Bunting Going Up Reflection for June
29, 2020
As I walked my dog this morning, I
noticed the beginnings of red, white and blue bunting going up on
some of the houses in the neighborhood as part of the Civil Religion
we have about our nation. Pat, when she had more energy, would have
dug out some the decorations and then start buying pastries and
maling cakes with patriotic sentiments. I would usually haul out the
flag and hang it from the deck. When we lived in Lynchburg and Macon,
and in summers working on my Doctorate in Sewanee, towns that had
orchestras, we would go to the outdoor 4th of July
Patriotic concerts where the concert would start with the National
Anthem, have some pieces by Charles Ives, John Phillips Sousa, Aaron
Copeland, Irving Berlin, and old standards like America the
Beautiful, America, and others, and end with a fireworks display. On
the Outer Banks there was usually a patriotic concert at a church or
three and a couple of fireworks displays.

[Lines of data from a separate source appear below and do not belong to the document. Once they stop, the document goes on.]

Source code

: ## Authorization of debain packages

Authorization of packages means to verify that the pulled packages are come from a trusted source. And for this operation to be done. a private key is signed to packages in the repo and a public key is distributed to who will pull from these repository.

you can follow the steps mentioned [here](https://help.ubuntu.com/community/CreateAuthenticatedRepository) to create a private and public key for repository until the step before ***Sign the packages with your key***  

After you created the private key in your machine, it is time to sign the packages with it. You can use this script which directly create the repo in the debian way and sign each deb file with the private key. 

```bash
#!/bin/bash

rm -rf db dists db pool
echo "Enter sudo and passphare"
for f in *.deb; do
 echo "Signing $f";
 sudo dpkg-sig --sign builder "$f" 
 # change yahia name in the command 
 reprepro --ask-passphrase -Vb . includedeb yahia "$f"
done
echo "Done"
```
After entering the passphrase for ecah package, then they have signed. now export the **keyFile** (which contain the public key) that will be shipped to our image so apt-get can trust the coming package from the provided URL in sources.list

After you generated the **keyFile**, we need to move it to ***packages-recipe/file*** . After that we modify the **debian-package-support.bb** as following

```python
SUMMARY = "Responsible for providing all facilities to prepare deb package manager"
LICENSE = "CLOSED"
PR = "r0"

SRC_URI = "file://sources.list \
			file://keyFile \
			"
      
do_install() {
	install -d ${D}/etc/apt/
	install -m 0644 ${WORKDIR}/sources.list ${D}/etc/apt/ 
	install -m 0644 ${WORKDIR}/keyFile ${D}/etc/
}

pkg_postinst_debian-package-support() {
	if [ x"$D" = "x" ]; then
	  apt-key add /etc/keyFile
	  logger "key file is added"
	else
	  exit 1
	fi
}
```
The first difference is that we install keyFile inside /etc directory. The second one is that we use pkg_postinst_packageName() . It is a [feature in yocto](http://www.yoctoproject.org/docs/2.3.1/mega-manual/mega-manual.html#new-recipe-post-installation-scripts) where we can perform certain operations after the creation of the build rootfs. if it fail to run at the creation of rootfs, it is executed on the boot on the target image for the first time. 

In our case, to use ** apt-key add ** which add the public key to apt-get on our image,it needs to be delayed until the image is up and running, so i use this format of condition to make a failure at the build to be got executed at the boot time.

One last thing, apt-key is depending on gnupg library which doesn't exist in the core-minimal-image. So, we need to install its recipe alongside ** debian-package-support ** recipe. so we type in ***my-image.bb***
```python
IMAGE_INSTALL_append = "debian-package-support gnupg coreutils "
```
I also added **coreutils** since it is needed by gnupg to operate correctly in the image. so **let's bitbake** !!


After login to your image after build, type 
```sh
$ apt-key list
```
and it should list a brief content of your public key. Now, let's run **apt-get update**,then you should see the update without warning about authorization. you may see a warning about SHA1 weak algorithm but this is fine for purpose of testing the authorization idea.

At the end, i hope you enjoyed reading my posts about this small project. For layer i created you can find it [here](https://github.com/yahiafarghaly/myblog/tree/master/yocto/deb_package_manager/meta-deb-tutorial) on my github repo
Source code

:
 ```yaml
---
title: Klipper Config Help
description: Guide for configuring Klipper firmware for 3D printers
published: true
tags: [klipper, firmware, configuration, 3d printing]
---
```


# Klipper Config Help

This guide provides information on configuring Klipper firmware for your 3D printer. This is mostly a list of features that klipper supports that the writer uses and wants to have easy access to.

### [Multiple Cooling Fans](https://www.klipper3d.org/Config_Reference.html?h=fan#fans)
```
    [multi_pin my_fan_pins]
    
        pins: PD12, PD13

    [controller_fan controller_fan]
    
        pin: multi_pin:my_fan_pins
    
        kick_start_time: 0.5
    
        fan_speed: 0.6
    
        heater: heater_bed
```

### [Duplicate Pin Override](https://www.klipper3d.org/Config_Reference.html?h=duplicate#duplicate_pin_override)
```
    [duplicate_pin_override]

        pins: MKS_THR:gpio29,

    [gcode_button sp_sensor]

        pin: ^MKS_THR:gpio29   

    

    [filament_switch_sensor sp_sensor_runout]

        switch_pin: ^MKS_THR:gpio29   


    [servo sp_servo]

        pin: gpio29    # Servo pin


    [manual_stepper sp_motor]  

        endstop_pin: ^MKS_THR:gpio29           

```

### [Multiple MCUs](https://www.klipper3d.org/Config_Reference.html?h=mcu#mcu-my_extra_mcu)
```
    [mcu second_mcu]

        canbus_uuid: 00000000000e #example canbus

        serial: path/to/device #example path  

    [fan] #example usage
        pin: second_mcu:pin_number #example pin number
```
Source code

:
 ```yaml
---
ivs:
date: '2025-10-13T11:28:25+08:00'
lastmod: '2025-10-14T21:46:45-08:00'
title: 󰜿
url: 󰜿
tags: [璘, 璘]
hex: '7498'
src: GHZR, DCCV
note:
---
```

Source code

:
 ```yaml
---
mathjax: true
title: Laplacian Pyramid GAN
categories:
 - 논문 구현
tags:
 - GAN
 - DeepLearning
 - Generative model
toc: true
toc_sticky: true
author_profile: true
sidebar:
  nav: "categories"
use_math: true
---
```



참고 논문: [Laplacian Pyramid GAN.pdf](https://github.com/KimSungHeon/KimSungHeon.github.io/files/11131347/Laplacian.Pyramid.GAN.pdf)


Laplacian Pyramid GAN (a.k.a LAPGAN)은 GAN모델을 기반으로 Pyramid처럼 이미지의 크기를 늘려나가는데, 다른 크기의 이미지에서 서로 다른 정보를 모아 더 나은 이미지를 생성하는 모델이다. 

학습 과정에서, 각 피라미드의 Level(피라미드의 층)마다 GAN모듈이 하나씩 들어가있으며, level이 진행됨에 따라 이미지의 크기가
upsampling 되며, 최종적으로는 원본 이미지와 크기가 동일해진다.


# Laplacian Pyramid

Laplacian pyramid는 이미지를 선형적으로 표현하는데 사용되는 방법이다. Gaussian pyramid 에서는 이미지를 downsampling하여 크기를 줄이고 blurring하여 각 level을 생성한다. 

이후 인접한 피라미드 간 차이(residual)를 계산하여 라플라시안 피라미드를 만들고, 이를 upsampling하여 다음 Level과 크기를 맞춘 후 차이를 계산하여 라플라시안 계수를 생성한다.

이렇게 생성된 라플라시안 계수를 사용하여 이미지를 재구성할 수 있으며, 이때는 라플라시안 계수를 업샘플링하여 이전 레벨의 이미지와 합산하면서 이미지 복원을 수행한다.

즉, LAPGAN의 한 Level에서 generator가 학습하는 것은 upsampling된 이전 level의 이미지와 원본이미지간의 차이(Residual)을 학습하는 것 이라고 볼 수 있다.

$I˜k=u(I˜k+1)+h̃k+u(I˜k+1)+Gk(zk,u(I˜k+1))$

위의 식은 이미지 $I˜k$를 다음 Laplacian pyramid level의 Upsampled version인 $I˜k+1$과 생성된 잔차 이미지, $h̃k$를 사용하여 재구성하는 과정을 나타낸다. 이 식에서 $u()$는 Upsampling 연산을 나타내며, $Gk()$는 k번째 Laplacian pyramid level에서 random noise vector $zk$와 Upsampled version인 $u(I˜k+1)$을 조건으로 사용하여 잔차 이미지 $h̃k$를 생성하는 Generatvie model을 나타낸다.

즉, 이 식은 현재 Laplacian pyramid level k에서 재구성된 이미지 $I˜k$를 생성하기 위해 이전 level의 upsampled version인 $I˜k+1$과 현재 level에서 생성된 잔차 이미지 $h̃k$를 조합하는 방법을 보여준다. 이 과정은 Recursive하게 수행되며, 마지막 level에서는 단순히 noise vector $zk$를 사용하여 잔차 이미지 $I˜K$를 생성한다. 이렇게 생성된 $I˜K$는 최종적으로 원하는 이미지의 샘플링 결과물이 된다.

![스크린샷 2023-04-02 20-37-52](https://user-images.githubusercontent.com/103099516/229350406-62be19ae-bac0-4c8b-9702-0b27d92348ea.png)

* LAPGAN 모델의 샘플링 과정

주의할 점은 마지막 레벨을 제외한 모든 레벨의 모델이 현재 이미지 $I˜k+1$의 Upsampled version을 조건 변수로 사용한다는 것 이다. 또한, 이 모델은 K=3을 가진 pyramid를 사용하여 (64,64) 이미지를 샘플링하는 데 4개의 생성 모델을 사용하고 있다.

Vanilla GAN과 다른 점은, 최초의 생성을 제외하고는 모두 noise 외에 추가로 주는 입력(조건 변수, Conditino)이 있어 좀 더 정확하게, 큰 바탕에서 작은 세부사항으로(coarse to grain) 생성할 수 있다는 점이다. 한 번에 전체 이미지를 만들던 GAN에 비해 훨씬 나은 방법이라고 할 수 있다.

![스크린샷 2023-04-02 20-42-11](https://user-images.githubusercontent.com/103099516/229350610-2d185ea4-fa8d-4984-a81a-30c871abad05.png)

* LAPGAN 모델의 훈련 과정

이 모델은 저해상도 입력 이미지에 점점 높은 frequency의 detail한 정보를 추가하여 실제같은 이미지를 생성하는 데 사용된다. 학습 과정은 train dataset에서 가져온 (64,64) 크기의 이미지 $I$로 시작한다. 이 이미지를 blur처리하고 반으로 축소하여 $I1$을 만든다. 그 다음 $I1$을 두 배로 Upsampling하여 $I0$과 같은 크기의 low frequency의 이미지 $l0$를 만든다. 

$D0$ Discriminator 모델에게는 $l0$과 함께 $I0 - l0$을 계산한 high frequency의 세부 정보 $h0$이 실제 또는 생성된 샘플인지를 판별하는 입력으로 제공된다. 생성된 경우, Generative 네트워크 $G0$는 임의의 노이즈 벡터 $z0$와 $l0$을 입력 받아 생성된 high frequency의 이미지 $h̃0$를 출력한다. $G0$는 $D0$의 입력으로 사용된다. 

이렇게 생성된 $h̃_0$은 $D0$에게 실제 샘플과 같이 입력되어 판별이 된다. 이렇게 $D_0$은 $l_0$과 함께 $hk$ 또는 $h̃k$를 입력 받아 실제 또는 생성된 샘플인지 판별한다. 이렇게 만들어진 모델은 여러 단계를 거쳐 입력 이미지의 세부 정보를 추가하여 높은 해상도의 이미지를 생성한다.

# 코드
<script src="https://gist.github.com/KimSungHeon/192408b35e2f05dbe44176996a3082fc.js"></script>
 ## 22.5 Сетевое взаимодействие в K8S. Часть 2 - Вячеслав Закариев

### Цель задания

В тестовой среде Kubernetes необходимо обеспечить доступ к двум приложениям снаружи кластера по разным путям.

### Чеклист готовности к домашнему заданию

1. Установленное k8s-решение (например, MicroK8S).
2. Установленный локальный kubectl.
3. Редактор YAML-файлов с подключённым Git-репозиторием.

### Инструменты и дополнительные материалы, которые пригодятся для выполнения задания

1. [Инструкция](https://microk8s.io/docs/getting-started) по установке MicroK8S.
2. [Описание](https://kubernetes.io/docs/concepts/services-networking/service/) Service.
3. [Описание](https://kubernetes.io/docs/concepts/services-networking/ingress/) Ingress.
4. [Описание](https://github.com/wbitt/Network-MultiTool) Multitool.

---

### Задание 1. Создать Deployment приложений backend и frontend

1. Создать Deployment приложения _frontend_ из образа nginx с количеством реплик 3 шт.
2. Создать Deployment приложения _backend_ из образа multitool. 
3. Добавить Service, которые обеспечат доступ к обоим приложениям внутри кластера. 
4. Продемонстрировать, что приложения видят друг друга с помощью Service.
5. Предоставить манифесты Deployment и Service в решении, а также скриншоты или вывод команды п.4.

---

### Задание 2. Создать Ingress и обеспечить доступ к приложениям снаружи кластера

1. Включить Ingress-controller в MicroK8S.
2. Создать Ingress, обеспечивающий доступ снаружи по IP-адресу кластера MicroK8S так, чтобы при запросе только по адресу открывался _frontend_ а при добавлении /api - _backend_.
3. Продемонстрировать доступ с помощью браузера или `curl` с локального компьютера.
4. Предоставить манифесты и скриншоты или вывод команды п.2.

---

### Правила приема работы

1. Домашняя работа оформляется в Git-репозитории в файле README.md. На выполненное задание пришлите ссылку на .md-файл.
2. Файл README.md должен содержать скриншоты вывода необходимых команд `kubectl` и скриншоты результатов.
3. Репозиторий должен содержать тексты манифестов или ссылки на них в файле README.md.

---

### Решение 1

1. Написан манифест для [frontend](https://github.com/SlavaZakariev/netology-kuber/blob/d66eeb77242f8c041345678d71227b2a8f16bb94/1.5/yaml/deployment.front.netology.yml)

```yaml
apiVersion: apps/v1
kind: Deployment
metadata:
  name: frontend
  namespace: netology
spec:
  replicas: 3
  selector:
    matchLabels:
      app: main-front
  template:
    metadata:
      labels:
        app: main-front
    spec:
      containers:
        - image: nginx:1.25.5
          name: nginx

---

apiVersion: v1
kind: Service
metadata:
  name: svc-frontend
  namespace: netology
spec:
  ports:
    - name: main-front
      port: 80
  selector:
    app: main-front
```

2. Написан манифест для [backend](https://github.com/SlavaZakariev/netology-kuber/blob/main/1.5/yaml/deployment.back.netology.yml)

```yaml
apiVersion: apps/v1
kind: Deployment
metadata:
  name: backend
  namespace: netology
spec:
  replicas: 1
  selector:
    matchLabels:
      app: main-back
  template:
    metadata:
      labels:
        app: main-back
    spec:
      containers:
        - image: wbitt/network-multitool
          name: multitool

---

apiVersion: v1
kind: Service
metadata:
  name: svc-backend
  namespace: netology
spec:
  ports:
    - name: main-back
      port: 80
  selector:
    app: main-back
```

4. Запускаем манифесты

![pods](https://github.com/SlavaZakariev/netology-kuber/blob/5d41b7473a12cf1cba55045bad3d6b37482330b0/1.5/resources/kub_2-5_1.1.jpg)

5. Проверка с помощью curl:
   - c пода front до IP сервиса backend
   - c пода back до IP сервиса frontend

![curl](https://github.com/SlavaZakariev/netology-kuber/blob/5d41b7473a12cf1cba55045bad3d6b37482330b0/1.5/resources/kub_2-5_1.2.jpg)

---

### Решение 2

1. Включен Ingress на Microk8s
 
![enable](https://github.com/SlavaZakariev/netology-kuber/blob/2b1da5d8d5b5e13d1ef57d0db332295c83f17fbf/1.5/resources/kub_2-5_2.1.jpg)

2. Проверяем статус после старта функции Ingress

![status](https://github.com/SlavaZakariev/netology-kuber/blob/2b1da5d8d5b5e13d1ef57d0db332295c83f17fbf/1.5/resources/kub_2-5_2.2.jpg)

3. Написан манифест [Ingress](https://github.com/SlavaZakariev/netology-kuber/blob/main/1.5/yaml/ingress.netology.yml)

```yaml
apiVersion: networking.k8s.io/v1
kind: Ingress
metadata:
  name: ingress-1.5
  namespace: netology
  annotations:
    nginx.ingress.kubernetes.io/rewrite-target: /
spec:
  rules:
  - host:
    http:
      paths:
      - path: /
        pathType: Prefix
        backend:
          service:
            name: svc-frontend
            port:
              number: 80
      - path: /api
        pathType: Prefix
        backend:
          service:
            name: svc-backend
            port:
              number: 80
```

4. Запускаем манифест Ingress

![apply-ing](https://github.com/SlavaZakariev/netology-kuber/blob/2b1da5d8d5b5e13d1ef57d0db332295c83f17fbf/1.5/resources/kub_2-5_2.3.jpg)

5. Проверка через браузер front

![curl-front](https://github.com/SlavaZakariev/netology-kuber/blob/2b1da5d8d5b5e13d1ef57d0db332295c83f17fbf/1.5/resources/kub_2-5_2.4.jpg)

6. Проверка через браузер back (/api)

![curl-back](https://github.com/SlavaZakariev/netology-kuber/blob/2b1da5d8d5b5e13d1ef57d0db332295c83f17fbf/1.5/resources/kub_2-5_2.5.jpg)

This year there will not be a fireworks
display or concert because of the pandemic. With the increase of
summer visitors we have doubled the number of Covid-19 cases in the
last 8 days, we went from 47 to 93 cases. That is but one symptom of
what happens when people come to a place in order to spend time,
money and energy solely on their own agendas with an “I deserve it”
mentality.
I am a loyal American, but I agree with
what the writer of the New Testament Book of the Epistle to the
Hebrews. Which in my humble opinion, and most scholars, is not
written by Paul, is not an Epistle and is not addressed to the
Hebrews, but it has a wonderful phrase when the writer speaks of
Abraham and others: “They confessed that they were strangers and
foreigners on the earth”
There are several ways of looking at
that passage. One is to say; “I am only passing through on this
earth, but I have a rent to pay of making this a better place to live
for everyone.” Another is to say; “I am only passing through and
I have to get as much out of this place as I can with no thought of
the future.”
In 1989 Stanley Hauerwas and William
Willimon, wrote Resident Aliens, a tome, an extended reflection
on that passage from Hebrews and the work of the church before, and after, it
became established as part of the state by the Roman Emperor Constantine in the 4th
Century. What I got out of reading it , was the thought that churches
should not be involved in getting out the vote for so-called
“Christian Candidates” who promise to pursue a nostalgic agenda
of a return to the “Good Old Days” of yesteryear of a Christian
Nation.
That vision of the “Good Ole Days” is an idol we worship
when it is inconvenient to serve God and follow Jesus. Instead that
vision makes God and Jesus into the image of ourselves; people of
privilege with a passion to increase our own comfort, power, riches
and control over others. It was the MAGA of the 1970's-80's. It is an attractive vision and very
popular, and in my worst days - it sneaks into my fantasies. I was
working at a Parish in Lynchburg at the time and about a half a mile
to the west was one of the main proponents of that agenda, the “Old
Time Gospel Hour ”, of Jerry Falwell and his Thomas Road Baptist
Church.
Rather, the authors suggest churches should spend their energy
by being models of how communities can be changed, by doing justice,
loving mercy and walking humbly with our God. The difference is
between changing the outward structures and decorative buntings of
coercive government, or reclaiming our souls and acting as catalysts
for change in the soul of communities; local, national, and world
wide in which we live. I have been preaching that Gospel over the last 30 years at around this time of year.